Stored items from a collection

::::::::

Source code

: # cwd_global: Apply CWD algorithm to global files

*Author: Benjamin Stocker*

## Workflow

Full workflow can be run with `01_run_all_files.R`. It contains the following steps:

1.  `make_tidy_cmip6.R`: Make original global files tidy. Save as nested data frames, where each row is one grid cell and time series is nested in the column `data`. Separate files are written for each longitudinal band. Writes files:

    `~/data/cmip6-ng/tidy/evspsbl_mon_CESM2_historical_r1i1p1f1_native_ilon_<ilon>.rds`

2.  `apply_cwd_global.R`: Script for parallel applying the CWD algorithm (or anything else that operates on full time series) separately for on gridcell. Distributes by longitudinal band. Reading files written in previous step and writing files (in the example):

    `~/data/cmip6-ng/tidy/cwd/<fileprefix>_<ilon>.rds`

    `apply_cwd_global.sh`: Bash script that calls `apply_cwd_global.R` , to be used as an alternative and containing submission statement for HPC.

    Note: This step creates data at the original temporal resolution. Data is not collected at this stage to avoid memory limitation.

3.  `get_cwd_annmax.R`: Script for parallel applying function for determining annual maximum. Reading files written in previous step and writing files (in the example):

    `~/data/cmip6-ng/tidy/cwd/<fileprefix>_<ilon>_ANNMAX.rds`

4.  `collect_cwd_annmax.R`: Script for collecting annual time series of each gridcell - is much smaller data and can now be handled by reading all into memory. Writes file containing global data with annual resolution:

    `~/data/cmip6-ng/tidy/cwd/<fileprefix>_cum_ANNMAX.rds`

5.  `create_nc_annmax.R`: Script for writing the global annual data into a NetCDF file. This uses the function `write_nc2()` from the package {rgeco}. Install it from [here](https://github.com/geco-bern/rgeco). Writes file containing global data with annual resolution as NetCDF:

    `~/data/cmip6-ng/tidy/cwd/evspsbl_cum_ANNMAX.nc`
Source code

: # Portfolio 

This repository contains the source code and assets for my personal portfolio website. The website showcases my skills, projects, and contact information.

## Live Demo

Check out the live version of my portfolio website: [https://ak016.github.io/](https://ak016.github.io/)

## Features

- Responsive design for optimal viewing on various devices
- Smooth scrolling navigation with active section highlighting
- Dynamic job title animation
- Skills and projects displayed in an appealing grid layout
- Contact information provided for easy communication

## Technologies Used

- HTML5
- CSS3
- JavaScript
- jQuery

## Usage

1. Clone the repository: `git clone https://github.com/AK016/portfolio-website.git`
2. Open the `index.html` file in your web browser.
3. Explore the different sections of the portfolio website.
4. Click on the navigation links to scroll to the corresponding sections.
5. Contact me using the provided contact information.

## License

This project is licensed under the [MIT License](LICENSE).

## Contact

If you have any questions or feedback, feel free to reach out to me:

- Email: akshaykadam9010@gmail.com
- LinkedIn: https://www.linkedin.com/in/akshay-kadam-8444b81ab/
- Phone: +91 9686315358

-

::::::::

● **Problem**:
What lines above hold the word "projects"? List them all.

● **Expected answer**:
This repository contains the source code and assets for my personal portfolio website. The website showcases my skills, projects, and contact information.
- Skills and projects displayed in an appealing grid layout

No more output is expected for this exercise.